Could you output only the lines from the one containing "by the observer." through the last line of the data, both included?

(Records from a data source)
=== Begin Enclosure ===

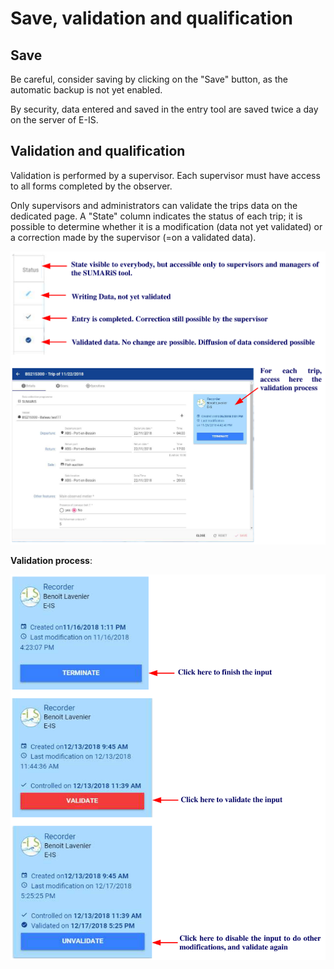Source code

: # Save, validation and qualification

## Save

Be careful, consider saving by clicking on the "Save" button, as the automatic backup is not yet enabled.

By security, data entered and saved in the entry tool are saved twice a day on the server of E-IS. 

## Validation and qualification

Validation is performed by a supervisor.  Each supervisor must have access to all forms completed
by the observer.
 
Only supervisors and administrators can validate the trips data on the dedicated page. A "State"
column indicates the status of each trip; it is possible to determine whether it is a modification (data
not yet validated) or a correction made by the supervisor (=on a validated data).

![](./validation.png)

**Validation process**:

![](./validation-process.png)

=== End Enclosure ===

Answer to this exercise:
by the observer.
 
Only supervisors and administrators can validate the trips data on the dedicated page. A "State"
column indicates the status of each trip; it is possible to determine whether it is a modification (data
not yet validated) or a correction made by the supervisor (=on a validated data).

![](./validation.png)

**Validation process**:

![](./validation-process.png)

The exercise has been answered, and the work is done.